Aksi pembajakan inilah yang pada akhirnya sangat sulit untuk dibendung. Bagaimana tidak, bukan hanya dari sisi pengedar saja yang secara terang-terangan menyatakan dan mengaku menjual E-Book bajakan, melainkan juga dari sisi pembaca yang kerap mencari buku bacaan dalam versi digital (E-Book) tetapi scanan / bajakan, terlebih dengan sikap santai dan blak-blakan.
Ketidaktahuan dan Tidak Bisa Membedakan Kerap Menjadi Satu
Seperti 4 hari lalu yang terjadi di toko online saya, di mana customer datang dan bertanya, "Yg scannan ada?". Sebagai penjual buku bekas agaknya kaget ketika mendengar pertanyaan tersebut. Sebab, setiap buku yang saya pasarkan selalu menggunakan judul yang jelas sebagai penanda produk original, yakni terselip kata kunci 'Original'.
Produk yang beliau tanya adalah buku karya penulis komik ternama Tony Wong, dan kata kunci pada produk buku yang ditanyai juga sangat jelas sekali, yakni 'Original Bekas'. Tidak lupa, ketika memasuki ranah toko online saya, sangat jelas sekali ada poster besar dengan penjelasan bahwa hanya menjual buku-buku original. Tetapi, agaknya kejelasan itu juga tidak mampu dicerna dengan baik oleh customer.
Ketika mendapat pertanyaan seperti itu, sebenarnya langsung mendidih dengarnya, "kok bisa nyarinya versi scanan, sedangkan karya asli yang terbit hanya versi cetak, plus harga bekasnya sudah murah banget". Begitu mau diajak diskusi, langsung diam seribu bahasa, sampai sekarang tidak ada balasan.
Menyoal pembajakan E-Book, mungkin sebagian pembaca merasa diuntungkan, karena hanya dengan membayar Rp 500 (perak) sampai Rp 5.000 saja sudah bisa mendapatkan buku yang diinginkan.
Tetapi, di sisi lain ada sebagian pembaca pula yang justru merasa dirugikan, sebab kerap ketipu dan tidak bisa membedakan mana versi original dan mana versi bajakan. Jikalau, tanpa sengaja turut membeli versi bajakan (karena ketidaktahuan) pasti langsung merasa bersalah, sebab dari awal mencari buku tidak pernah kepikiran sedikit pun untuk membaca dari versi bajakan. Jadi, ruginya itu terasa di hati, alias rasa bersalah terus menghantui.

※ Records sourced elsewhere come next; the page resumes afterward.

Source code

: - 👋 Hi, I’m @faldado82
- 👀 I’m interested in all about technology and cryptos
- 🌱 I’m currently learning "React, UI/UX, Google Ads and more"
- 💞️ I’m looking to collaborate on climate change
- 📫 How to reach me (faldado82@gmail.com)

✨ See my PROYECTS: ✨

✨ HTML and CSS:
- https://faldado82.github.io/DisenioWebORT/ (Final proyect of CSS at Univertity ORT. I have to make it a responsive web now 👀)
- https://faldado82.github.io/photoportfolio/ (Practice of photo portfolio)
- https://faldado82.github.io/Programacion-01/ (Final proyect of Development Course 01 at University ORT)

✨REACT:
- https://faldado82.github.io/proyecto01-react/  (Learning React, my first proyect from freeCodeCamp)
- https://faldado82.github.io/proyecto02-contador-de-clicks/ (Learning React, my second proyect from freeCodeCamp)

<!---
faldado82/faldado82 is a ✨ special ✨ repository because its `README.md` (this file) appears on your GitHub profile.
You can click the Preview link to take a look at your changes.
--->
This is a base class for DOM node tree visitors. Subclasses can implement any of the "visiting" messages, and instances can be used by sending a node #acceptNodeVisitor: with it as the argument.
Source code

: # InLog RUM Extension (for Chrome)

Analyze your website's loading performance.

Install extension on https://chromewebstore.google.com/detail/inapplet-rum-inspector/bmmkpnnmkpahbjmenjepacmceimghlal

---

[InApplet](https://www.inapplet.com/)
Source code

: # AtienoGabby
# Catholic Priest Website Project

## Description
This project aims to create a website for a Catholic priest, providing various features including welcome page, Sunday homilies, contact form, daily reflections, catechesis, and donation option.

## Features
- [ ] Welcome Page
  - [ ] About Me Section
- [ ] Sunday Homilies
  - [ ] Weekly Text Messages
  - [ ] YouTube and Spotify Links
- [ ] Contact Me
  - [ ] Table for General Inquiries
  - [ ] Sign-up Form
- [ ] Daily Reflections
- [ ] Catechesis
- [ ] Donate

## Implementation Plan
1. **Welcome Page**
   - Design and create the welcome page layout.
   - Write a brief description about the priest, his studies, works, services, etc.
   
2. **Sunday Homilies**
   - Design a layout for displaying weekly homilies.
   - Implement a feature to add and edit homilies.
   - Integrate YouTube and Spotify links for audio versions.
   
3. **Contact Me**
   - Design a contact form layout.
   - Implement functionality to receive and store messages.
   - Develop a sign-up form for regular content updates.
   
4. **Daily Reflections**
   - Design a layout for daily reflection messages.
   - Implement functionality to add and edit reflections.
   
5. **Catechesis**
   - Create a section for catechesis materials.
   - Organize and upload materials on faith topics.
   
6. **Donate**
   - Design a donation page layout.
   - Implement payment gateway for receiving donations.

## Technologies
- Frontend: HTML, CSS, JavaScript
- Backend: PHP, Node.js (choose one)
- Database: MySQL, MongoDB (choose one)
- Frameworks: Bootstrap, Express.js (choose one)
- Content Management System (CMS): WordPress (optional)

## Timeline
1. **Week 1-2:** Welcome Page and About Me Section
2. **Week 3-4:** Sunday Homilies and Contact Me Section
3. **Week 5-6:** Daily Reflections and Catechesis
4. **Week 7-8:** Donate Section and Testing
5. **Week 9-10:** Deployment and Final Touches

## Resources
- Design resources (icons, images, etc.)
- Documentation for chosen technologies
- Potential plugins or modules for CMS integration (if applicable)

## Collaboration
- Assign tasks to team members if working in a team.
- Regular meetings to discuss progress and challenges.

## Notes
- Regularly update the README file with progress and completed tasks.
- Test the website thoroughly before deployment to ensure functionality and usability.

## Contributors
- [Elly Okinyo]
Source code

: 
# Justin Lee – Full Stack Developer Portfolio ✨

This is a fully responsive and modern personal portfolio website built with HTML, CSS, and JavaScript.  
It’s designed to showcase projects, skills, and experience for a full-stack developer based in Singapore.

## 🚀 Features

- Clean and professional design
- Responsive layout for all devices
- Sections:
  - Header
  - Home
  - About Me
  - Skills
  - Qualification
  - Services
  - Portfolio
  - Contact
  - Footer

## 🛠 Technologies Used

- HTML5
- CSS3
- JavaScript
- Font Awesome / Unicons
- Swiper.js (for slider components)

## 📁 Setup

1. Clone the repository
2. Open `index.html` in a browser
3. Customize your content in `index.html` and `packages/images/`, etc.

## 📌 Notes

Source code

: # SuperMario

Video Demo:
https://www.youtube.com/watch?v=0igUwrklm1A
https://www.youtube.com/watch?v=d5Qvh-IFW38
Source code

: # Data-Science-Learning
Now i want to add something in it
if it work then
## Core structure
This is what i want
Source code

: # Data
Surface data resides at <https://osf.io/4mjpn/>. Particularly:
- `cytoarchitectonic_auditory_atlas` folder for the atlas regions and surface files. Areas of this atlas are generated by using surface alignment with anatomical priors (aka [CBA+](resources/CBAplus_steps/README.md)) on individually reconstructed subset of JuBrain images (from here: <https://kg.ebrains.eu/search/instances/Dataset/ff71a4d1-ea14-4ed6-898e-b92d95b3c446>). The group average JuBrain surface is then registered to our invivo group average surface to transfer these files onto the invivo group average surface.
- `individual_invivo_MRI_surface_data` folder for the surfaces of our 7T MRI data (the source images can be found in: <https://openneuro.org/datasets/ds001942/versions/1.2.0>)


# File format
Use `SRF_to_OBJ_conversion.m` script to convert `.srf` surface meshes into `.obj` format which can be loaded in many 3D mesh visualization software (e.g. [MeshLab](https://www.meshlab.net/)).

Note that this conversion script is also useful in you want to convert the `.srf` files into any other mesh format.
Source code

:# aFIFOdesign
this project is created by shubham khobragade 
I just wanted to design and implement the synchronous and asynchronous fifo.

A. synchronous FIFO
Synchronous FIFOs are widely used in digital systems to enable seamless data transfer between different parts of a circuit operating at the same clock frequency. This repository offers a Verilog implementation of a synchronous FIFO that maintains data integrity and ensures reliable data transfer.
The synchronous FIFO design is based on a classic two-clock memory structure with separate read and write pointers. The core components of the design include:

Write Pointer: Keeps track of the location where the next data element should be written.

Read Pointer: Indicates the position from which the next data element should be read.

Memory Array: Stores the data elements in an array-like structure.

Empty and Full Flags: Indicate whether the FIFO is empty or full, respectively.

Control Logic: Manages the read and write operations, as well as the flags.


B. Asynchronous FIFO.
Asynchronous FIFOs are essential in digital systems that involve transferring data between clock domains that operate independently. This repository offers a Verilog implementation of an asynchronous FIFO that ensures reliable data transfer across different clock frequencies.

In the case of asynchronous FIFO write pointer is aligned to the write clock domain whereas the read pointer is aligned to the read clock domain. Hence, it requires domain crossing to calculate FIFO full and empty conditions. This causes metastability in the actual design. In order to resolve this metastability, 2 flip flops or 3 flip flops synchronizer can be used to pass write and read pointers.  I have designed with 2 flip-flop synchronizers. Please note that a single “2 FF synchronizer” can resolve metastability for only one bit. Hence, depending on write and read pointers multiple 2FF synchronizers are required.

Pembaca yang merasa dirugikan biasanya memang dominan karena pure ketidaktahuan atau tidak bisa membedakan, baik dari sisi foto, judul, bahkan deskripsi. Kedua hal tersebut kerap menjadi satu yang membuat mudah terkecoh. Apalagi terdapat beragam istilah 'halus' yang sering digunakan pengedar buku bajakan sebagai iming-iming, namun belum banyak yang mengetahuinya.